Many early decision applicants hail “from well-resourced families or well-resourced schools,” said Judi Robinovitz, founder and co-owner of the test-preparation and academic advising company Score at the Top.

“It is a tremendous disadvantage for kids who go to under-resourced high schools,” Robinovitz said. Counselors at under-resourced high schools may have limited time and large student caseloads, making it “much harder to get information about (non-local) colleges.”

Kahlenberg also highlighted how students who are bound by an early decision acceptance have less flexibility to compare financial aid offers from other universities. Wealthier students in early decision admissions “do not have to worry about comparing financial aid offers from different universities,” he wrote.

Herald poll data and national studies have corroborated these socioeconomic discrepancies. 

But, according to Meneide, because some colleges meet 100% of applicants’ demonstrated financial need, many students don’t have to be concerned with affordability when applying early, she said. 

At Brown, admitted students are guaranteed to have 100% of their demonstrated financial need met by grants. 

Logan Powell, associate provost for enrollment and dean of admission, deferred offering any comment until after the work of the Ad Hoc Committee is completed, which is expected by the start of next semester, The Herald previously reported

He previously told The Herald that the University’s financial aid program has allowed the Office of Undergraduate Admission “to attract a remarkably diverse and talented applicant pool.”

Still, students and families have cited financial uncertainty as a barrier to applying early.   

What comes next?

Brown isn’t the first university to look closely at early admissions.
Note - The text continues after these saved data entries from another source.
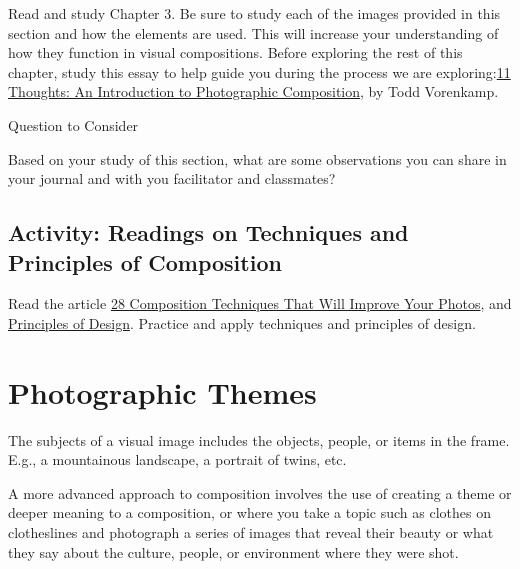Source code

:\documentclass[
]{book}
\begin{document}
\begin{reflect}
Read and study Chapter 3. Be sure to study each of the images provided in this section and how the elements are used. This will increase your understanding of how they function in visual compositions.
Before exploring the rest of this chapter, study this essay to help guide you during the process we are exploring:\href{https://www.bhphotovideo.com/explora/photography/tips-and-solutions/11-thoughts-introduction-photographic-composition}{11 Thoughts: An Introduction to Photographic Composition}, by Todd Vorenkamp.

{Question to Consider}

Based on your study of this section, what are some observations you can share in your journal and with you facilitator and classmates?
\end{reflect}

\hypertarget{activity-readings-on-techniques-and-principles-of-composition}{%
\subsection*{Activity: Readings on Techniques and Principles of Composition}\label{activity-readings-on-techniques-and-principles-of-composition}}

\begin{reflect}
Read the article \href{https://petapixel.com/photography-composition-techniques/}{28 Composition Techniques That Will Improve Your Photos}, and \href{https://www.getty.edu/education/teachers/building_lessons/principles_design.pdf}{Principles of Design}. Practice and apply techniques and principles of design.
\end{reflect}

\hypertarget{photographic-themes}{%
\section{Photographic Themes}\label{photographic-themes}}

The subjects of a visual image includes the objects, people, or items in the frame. E.g., a mountainous landscape, a portrait of twins, etc.

A more advanced approach to composition involves the use of creating a theme or deeper meaning to a composition, or where you take a topic such as clothes on clotheslines and photograph a series of images that reveal their beauty or what they say about the culture, people, or environment where they were shot.
\end{document}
Virginia Tech is the most recent institution to eliminate early decision, citing concerns about equity. In 2006, Harvard, Princeton and the University of Virginia all eliminated early application programs, all citing concerns about economic equity.

The Harvard admission team hoped that their decision would “cause other universities to follow and thus do away with (early action) altogether,” then-interim Harvard President Derek Bok wrote in an email to The Herald. But few did, he added.

As a result, many students chose to apply to and attend other schools that offered early admissions programs instead of Harvard, the Harvard Gazette reported at the time. Both Harvard and Princeton reinstated their early admissions policies in 2011, and the University of Virginia followed in 2019.

If Brown were to eliminate early decision alongside other Ivy institutions, Robinovitz said, “you’re leveling the playing field. If you’re the only one to eliminate it, it would hurt.”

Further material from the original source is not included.